What it means
براق (borâq) describes any surface with a high shine that reflects light: polished metal, glossy paint, lacquered wood, or a reflective plastic coating. The word is borrowed from Arabic, where the root ب-ر-ق (b-r-q) means lightning or to flash, and بَرَّاق (barrâq) means brilliant or gleaming. Persian adopted the word and uses it in everyday contexts from describing paint finishes to hair and skin. Its direct opposite is مات (mât, matte). A loose synonym is لاکی (lâki, lacquered or varnished), though لاکی specifies a coating while براق describes the visual quality. براق is also a name from Islamic tradition for the creature that carried the Prophet on the night journey, connected to the same Arabic root for brilliance.
How to use it
- کفشهاشو براق کرده بود. (Kafshâsho borâq karde bud.) “He had polished his shoes to a shine.”

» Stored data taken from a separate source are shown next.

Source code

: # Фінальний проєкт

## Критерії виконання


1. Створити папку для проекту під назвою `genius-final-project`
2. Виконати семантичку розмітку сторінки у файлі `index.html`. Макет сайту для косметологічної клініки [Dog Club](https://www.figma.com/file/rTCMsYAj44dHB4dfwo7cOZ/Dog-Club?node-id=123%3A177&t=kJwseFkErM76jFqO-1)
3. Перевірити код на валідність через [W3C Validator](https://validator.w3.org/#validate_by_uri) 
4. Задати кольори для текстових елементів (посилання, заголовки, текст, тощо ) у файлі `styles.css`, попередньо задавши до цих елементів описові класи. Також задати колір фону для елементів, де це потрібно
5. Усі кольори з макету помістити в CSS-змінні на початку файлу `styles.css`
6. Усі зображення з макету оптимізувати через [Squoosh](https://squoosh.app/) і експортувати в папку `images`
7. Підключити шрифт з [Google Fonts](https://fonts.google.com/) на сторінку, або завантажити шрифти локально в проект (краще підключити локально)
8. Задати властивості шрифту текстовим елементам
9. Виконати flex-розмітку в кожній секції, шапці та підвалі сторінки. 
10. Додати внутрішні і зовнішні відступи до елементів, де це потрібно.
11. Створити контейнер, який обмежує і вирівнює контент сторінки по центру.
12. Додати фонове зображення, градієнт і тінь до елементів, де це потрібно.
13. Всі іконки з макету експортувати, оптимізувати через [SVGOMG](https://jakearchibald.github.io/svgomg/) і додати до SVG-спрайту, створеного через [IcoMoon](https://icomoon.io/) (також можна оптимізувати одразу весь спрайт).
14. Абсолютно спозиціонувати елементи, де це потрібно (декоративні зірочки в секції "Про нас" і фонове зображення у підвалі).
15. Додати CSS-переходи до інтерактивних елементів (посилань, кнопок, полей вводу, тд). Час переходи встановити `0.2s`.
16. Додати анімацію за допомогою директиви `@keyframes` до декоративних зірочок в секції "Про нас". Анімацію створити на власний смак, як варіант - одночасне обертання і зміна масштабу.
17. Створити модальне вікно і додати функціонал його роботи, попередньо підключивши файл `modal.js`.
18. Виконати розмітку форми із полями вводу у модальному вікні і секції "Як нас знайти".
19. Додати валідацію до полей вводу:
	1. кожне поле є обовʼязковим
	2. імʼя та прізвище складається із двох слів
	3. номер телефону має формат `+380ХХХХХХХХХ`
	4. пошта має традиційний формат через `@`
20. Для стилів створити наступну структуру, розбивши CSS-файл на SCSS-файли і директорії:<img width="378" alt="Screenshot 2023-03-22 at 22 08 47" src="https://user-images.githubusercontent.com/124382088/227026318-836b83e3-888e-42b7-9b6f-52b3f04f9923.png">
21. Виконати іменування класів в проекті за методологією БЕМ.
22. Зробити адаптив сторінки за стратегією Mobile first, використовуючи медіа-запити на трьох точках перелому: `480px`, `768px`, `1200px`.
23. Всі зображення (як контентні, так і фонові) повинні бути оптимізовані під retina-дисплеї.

- ماشین آب دادم حالا براقه. (Mâshin âb dâdam, halâ borâqe.) “I washed the car, now it is gleaming.”
- موهاشو زده بود و خیلی براق بود. (Muhâsho zade bud va kheyli borâq bud.) “She had done her hair and it was very shiny.”
- این رنگ خیلی براقه، مات نداری؟ (In rang kheyli borâqe, mât nadâri?) “This paint is very glossy, do you have matte?”
Cultural note
Arabic loanwords built on the root ب-ر-ق (lightning) are found across Persian literature and religion. The mythical creature البُراق (al-Borâq), mentioned in Islamic accounts of the Prophet Muhammad’s night journey, takes its name from the same root, emphasising the idea of a being that moves with the speed and brilliance of lightning. In everyday Persian, براق sits comfortably as a purely descriptive adjective with no religious connotation in most contexts. In Iranian bazaar culture, metalworkers and coppersmiths (مسگرها, mesgarhâ) have traditionally been valued for their ability to polish goods to a براق finish, a skill still visible in the workshops of Isfahan’s bazaar.